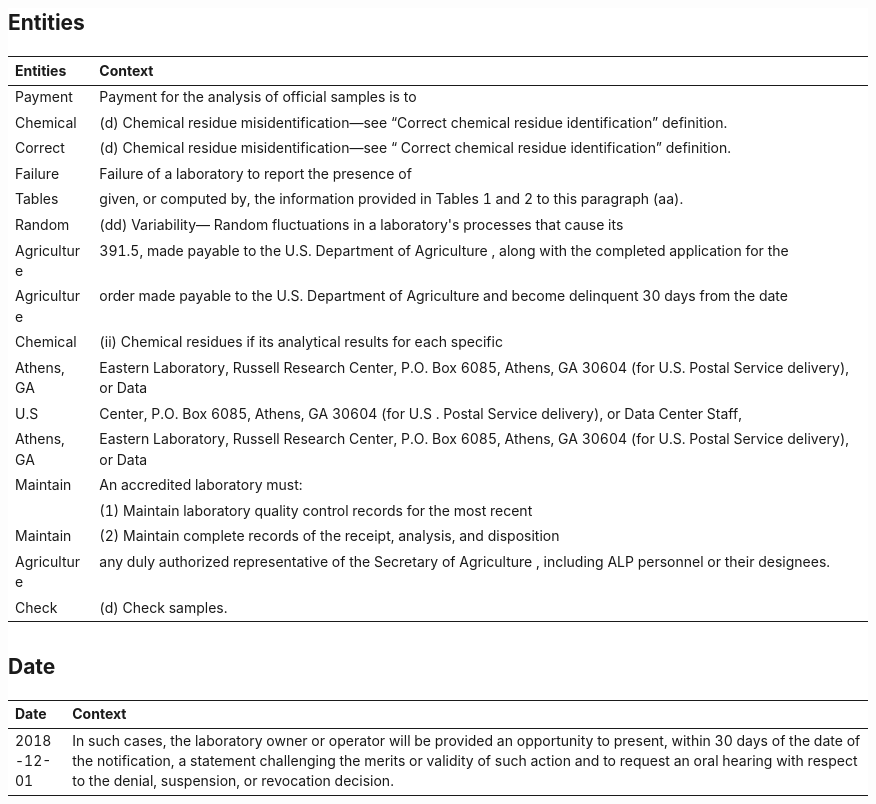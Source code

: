 
## Entities

| Entities    | Context                                                                                                                  |
|:------------|:-------------------------------------------------------------------------------------------------------------------------|
| Payment     | Payment for the analysis of official samples is to                                                                       |
| Chemical    | (d)  Chemical  residue misidentification&#8212;see &#8220;Correct chemical residue identification&#8221; definition.     |
| Correct     | (d) Chemical residue misidentification&#8212;see &#8220; Correct  chemical residue identification&#8221; definition.     |
| Failure     | Failure of a laboratory to report the presence of                                                                        |
| Tables      | given, or computed by, the information provided in Tables  1 and 2 to this paragraph (aa).                               |
| Random      | (dd) Variability&#8212; Random fluctuations in a laboratory's processes that cause its                                   |
| Agriculture | 391.5, made payable to the U.S. Department of Agriculture , along with the completed application for the                 |
| Agriculture | order made payable to the U.S. Department of Agriculture and become delinquent 30 days from the date                     |
| Chemical    | (ii)  Chemical residues if its analytical results for each specific                                                      |
| Athens, GA  | Eastern Laboratory, Russell Research Center, P.O. Box 6085, Athens, GA 30604 (for U.S. Postal Service delivery), or Data |
| U.S         | Center, P.O. Box 6085, Athens, GA 30604 (for U.S . Postal Service delivery), or Data Center Staff,                       |
| Athens, GA  | Eastern Laboratory, Russell Research Center, P.O. Box 6085, Athens, GA 30604 (for U.S. Postal Service delivery), or Data |
| Maintain    | An accredited laboratory must:                                                                                           |
|             |             (1)  Maintain laboratory quality control records for the most recent                                         |
| Maintain    | (2)  Maintain complete records of the receipt, analysis, and disposition                                                 |
| Agriculture | any duly authorized representative of the Secretary of Agriculture , including ALP personnel or their designees.         |
| Check       | (d)  Check  samples.                                                                                                     |


## Date

| Date       | Context                                                                                                                                                                                                                                                                                                  |
|:-----------|:---------------------------------------------------------------------------------------------------------------------------------------------------------------------------------------------------------------------------------------------------------------------------------------------------------|
| 2018-12-01 | In such cases, the laboratory owner or operator will be provided an opportunity to present, within 30 days of the date of the notification, a statement challenging the merits or validity of such action and to request an oral hearing with respect to the denial, suspension, or revocation decision. |


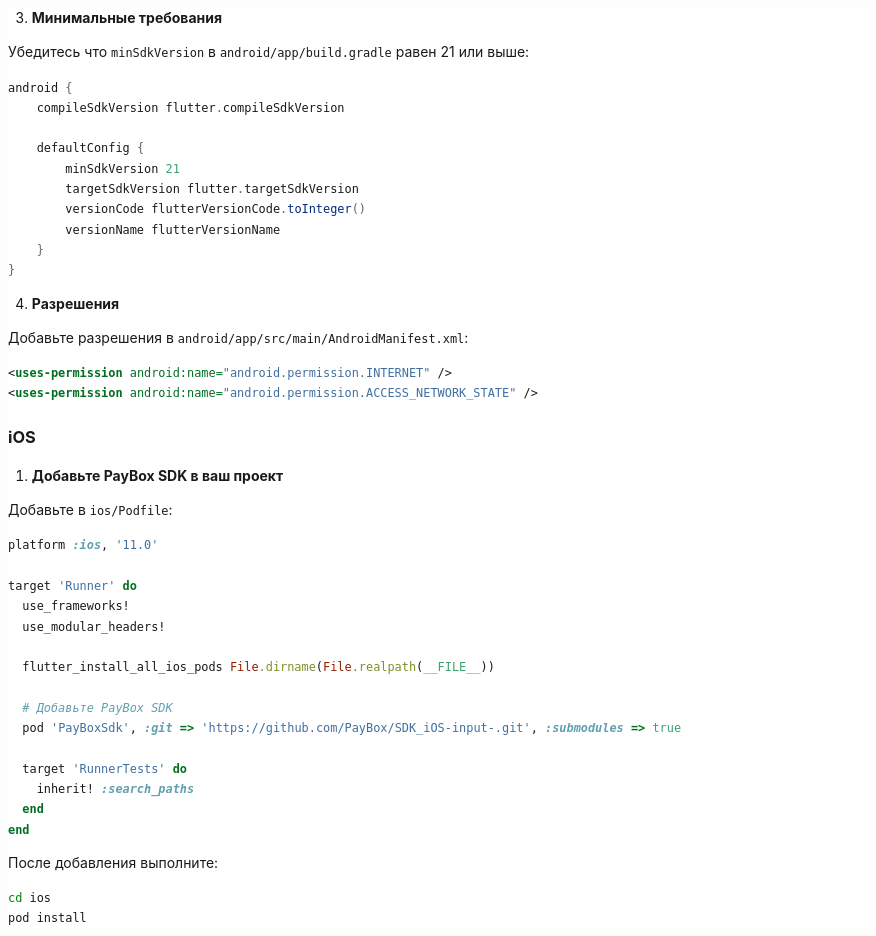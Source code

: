 3. **Минимальные требования**

Убедитесь что `minSdkVersion` в `android/app/build.gradle` равен 21 или выше:

```gradle
android {
    compileSdkVersion flutter.compileSdkVersion
    
    defaultConfig {
        minSdkVersion 21
        targetSdkVersion flutter.targetSdkVersion
        versionCode flutterVersionCode.toInteger()
        versionName flutterVersionName
    }
}
```

4. **Разрешения**

Добавьте разрешения в `android/app/src/main/AndroidManifest.xml`:

```xml
<uses-permission android:name="android.permission.INTERNET" />
<uses-permission android:name="android.permission.ACCESS_NETWORK_STATE" />
```

### iOS

1. **Добавьте PayBox SDK в ваш проект**

Добавьте в `ios/Podfile`:

```ruby
platform :ios, '11.0'

target 'Runner' do
  use_frameworks!
  use_modular_headers!

  flutter_install_all_ios_pods File.dirname(File.realpath(__FILE__))
  
  # Добавьте PayBox SDK
  pod 'PayBoxSdk', :git => 'https://github.com/PayBox/SDK_iOS-input-.git', :submodules => true
  
  target 'RunnerTests' do
    inherit! :search_paths
  end
end
```

После добавления выполните:

```bash
cd ios
pod install
```
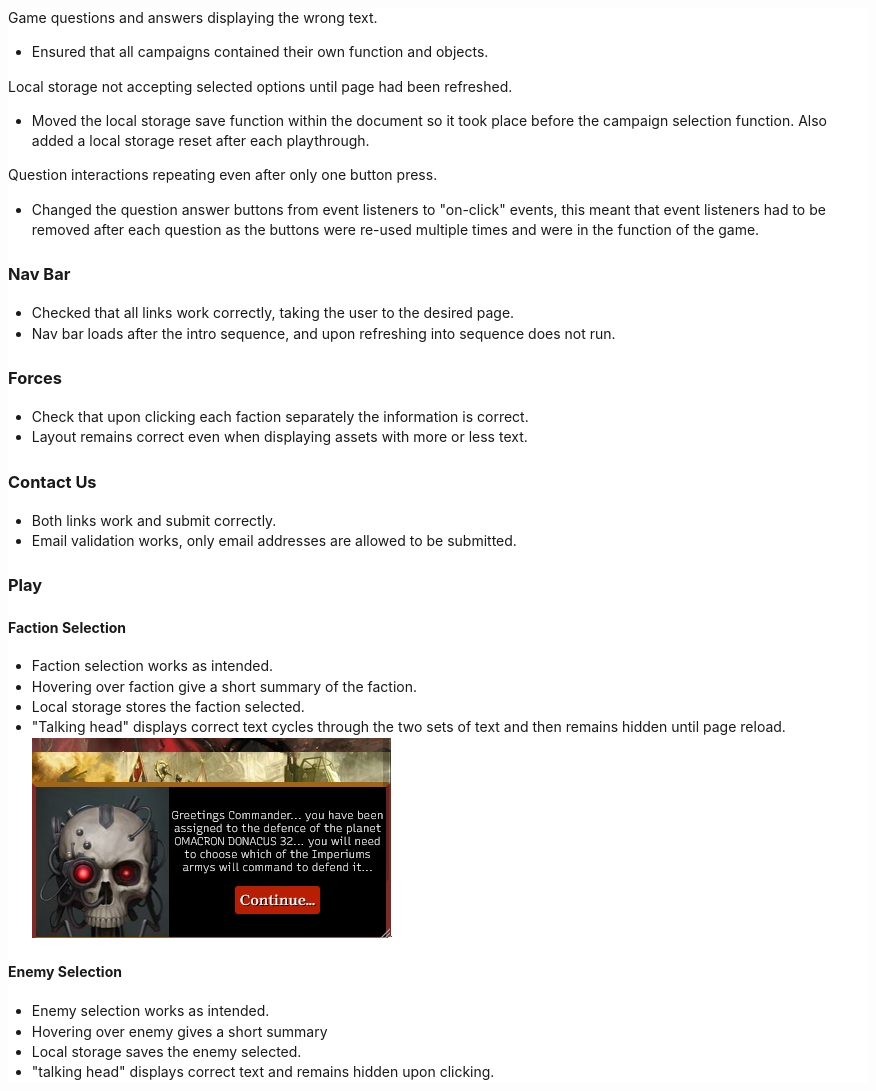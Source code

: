 Game questions and answers displaying the wrong text.
- Ensured that all campaigns contained their own function and objects.

Local storage not accepting selected options until page had been refreshed.
- Moved the local storage save function within the document so it took place before the campaign selection function. Also added a local storage reset after each playthrough.

Question interactions repeating even after only one button press.
- Changed the question answer buttons from event listeners to "on-click" events, this meant that event listeners had to be removed after each question as the buttons were re-used multiple times
    and were in the function of the game.




### Nav Bar
- Checked that all links work correctly, taking the user to the desired page.
- Nav bar loads after the intro sequence, and upon refreshing into sequence does not run.

### Forces
- Check that upon clicking each faction separately the information is correct.
- Layout remains correct even when displaying assets with more or less text.

### Contact Us
- Both links work and submit correctly.
- Email validation works, only email addresses are allowed to be submitted.

### Play
#### Faction Selection
- Faction selection works as intended.
- Hovering over faction give a short summary of the faction.
- Local storage stores the faction selected.
- "Talking head" displays correct text cycles through the two sets of text and then remains hidden until page reload.
![TalkingHead](/assets/readme/talkinghead.jpg)

#### Enemy Selection
- Enemy selection works as intended.
- Hovering over enemy gives a short summary
- Local storage saves the enemy selected.
- "talking head" displays correct text and remains hidden upon clicking.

----

**Work request**.
What you give back must match the material above exactly, minus its pictures.

**Solution**.
Source code

: 
## Entities

| Entities    | Context                                                                                                                  |
|:------------|:-------------------------------------------------------------------------------------------------------------------------|
| Payment     | Payment for the analysis of official samples is to                                                                       |
| Chemical    | (d)  Chemical  residue misidentification&#8212;see &#8220;Correct chemical residue identification&#8221; definition.     |
| Correct     | (d) Chemical residue misidentification&#8212;see &#8220; Correct  chemical residue identification&#8221; definition.     |
| Failure     | Failure of a laboratory to report the presence of                                                                        |
| Tables      | given, or computed by, the information provided in Tables  1 and 2 to this paragraph (aa).                               |
| Random      | (dd) Variability&#8212; Random fluctuations in a laboratory's processes that cause its                                   |
| Agriculture | 391.5, made payable to the U.S. Department of Agriculture , along with the completed application for the                 |
| Agriculture | order made payable to the U.S. Department of Agriculture and become delinquent 30 days from the date                     |
| Chemical    | (ii)  Chemical residues if its analytical results for each specific                                                      |
| Athens, GA  | Eastern Laboratory, Russell Research Center, P.O. Box 6085, Athens, GA 30604 (for U.S. Postal Service delivery), or Data |
| U.S         | Center, P.O. Box 6085, Athens, GA 30604 (for U.S . Postal Service delivery), or Data Center Staff,                       |
| Athens, GA  | Eastern Laboratory, Russell Research Center, P.O. Box 6085, Athens, GA 30604 (for U.S. Postal Service delivery), or Data |
| Maintain    | An accredited laboratory must:                                                                                           |
|             |             (1)  Maintain laboratory quality control records for the most recent                                         |
| Maintain    | (2)  Maintain complete records of the receipt, analysis, and disposition                                                 |
| Agriculture | any duly authorized representative of the Secretary of Agriculture , including ALP personnel or their designees.         |
| Check       | (d)  Check  samples.                                                                                                     |


## Date

| Date       | Context                                                                                                                                                                                                                                                                                                  |
|:-----------|:---------------------------------------------------------------------------------------------------------------------------------------------------------------------------------------------------------------------------------------------------------------------------------------------------------|
| 2018-12-01 | In such cases, the laboratory owner or operator will be provided an opportunity to present, within 30 days of the date of the notification, a statement challenging the merits or validity of such action and to request an oral hearing with respect to the denial, suspension, or revocation decision. |


Source code

: 3. **Минимальные требования**

Убедитесь что `minSdkVersion` в `android/app/build.gradle` равен 21 или выше:

```gradle
android {
    compileSdkVersion flutter.compileSdkVersion
    
    defaultConfig {
        minSdkVersion 21
        targetSdkVersion flutter.targetSdkVersion
        versionCode flutterVersionCode.toInteger()
        versionName flutterVersionName
    }
}
```

4. **Разрешения**

Добавьте разрешения в `android/app/src/main/AndroidManifest.xml`:

```xml
<uses-permission android:name="android.permission.INTERNET" />
<uses-permission android:name="android.permission.ACCESS_NETWORK_STATE" />
```

### iOS

1. **Добавьте PayBox SDK в ваш проект**

Добавьте в `ios/Podfile`:

```ruby
platform :ios, '11.0'

target 'Runner' do
  use_frameworks!
  use_modular_headers!

  flutter_install_all_ios_pods File.dirname(File.realpath(__FILE__))
  
  # Добавьте PayBox SDK
  pod 'PayBoxSdk', :git => 'https://github.com/PayBox/SDK_iOS-input-.git', :submodules => true
  
  target 'RunnerTests' do
    inherit! :search_paths
  end
end
```

После добавления выполните:

```bash
cd ios
pod install
```
Source code

: Game questions and answers displaying the wrong text.
- Ensured that all campaigns contained their own function and objects.

Local storage not accepting selected options until page had been refreshed.
- Moved the local storage save function within the document so it took place before the campaign selection function. Also added a local storage reset after each playthrough.

Question interactions repeating even after only one button press.
- Changed the question answer buttons from event listeners to "on-click" events, this meant that event listeners had to be removed after each question as the buttons were re-used multiple times
    and were in the function of the game.




### Nav Bar
- Checked that all links work correctly, taking the user to the desired page.
- Nav bar loads after the intro sequence, and upon refreshing into sequence does not run.

### Forces
- Check that upon clicking each faction separately the information is correct.
- Layout remains correct even when displaying assets with more or less text.

### Contact Us
- Both links work and submit correctly.
- Email validation works, only email addresses are allowed to be submitted.

### Play
#### Faction Selection
- Faction selection works as intended.
- Hovering over faction give a short summary of the faction.
- Local storage stores the faction selected.
- "Talking head" displays correct text cycles through the two sets of text and then remains hidden until page reload.
![TalkingHead](/assets/readme/talkinghead.jpg)

#### Enemy Selection
- Enemy selection works as intended.
- Hovering over enemy gives a short summary
- Local storage saves the enemy selected.
- "talking head" displays correct text and remains hidden upon clicking.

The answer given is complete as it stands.